◆ Records drawn from a dataset:
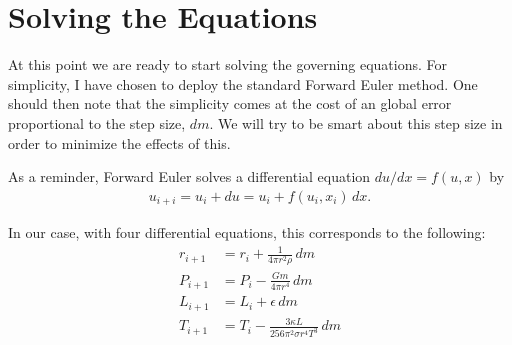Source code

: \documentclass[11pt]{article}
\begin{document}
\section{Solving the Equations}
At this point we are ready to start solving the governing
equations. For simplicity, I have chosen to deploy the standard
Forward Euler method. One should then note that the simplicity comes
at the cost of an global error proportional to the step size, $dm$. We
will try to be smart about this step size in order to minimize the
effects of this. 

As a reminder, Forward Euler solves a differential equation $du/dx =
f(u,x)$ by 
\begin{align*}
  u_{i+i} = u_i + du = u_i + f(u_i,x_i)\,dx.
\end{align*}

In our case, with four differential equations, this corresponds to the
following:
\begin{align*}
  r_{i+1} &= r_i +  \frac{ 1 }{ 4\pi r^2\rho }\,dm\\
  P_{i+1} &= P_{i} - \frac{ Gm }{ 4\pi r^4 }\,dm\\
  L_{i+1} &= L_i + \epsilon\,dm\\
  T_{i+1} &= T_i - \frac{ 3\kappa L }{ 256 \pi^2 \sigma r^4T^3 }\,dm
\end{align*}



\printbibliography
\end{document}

* * *

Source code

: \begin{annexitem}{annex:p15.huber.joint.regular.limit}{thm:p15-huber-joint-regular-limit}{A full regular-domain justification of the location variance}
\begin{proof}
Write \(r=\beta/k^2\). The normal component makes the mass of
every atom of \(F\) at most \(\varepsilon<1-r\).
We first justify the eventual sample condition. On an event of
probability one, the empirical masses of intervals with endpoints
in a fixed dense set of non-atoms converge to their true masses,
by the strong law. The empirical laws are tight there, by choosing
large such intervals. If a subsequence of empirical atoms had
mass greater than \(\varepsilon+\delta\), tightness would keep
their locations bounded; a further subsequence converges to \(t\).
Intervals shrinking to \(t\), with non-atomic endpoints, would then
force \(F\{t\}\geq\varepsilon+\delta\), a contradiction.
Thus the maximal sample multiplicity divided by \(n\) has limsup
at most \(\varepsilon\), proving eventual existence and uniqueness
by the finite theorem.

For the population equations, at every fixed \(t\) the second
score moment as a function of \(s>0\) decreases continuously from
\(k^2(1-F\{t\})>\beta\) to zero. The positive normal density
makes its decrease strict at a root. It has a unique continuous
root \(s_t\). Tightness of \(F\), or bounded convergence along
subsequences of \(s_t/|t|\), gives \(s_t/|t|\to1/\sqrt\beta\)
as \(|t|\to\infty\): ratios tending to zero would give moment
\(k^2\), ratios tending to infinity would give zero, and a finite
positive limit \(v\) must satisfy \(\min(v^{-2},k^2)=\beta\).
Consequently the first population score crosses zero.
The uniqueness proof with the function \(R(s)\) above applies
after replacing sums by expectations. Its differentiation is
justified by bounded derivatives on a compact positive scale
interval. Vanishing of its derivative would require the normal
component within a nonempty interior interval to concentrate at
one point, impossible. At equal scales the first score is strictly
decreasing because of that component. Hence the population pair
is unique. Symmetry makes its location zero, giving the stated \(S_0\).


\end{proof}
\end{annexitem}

...

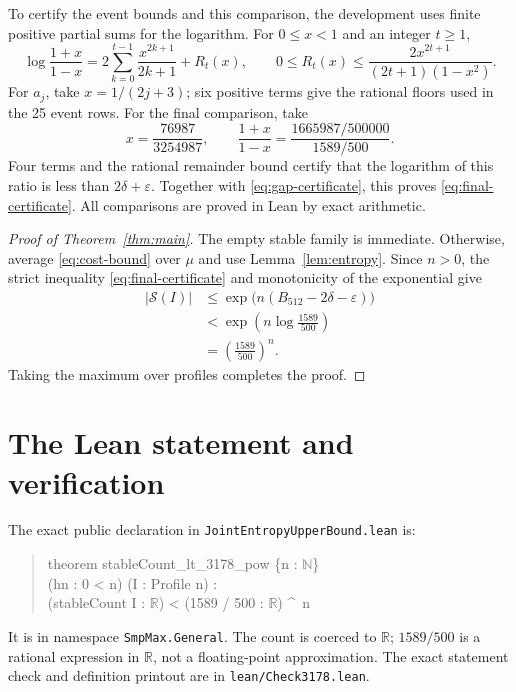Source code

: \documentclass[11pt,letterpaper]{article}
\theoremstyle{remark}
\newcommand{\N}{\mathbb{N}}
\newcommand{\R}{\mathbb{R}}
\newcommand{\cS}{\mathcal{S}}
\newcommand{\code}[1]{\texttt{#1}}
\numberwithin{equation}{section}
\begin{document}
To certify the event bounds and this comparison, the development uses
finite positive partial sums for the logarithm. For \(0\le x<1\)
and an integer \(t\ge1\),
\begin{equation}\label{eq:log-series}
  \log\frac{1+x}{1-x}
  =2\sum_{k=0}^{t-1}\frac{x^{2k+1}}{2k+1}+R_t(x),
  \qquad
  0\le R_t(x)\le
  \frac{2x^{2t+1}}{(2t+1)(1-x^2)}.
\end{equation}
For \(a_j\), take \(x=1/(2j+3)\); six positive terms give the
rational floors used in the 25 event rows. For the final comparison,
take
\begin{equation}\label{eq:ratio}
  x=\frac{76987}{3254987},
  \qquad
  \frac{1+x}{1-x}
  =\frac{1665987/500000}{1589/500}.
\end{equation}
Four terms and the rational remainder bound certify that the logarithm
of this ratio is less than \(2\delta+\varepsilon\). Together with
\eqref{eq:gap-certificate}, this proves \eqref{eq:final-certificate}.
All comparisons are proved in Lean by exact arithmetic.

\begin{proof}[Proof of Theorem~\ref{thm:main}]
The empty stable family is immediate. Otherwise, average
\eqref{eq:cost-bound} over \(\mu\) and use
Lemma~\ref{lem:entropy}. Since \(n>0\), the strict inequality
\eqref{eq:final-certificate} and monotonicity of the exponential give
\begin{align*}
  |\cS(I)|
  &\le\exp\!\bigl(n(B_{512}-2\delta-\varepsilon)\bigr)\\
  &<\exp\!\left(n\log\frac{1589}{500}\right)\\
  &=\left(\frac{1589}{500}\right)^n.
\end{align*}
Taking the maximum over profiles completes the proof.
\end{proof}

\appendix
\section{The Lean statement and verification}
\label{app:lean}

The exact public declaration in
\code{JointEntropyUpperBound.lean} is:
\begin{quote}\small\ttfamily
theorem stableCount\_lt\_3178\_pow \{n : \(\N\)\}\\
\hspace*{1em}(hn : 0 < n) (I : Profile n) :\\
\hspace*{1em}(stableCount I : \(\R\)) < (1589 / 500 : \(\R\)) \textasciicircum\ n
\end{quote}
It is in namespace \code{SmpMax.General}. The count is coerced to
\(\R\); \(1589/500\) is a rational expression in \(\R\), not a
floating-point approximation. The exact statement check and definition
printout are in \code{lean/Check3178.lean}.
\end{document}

◆ WHAT THIS TASK INVOLVES: Copy out every line from the records that has the word "tending".

◆ EXERCISE ANSWER:
as \(|t|\to\infty\): ratios tending to zero would give moment
\(k^2\), ratios tending to infinity would give zero, and a finite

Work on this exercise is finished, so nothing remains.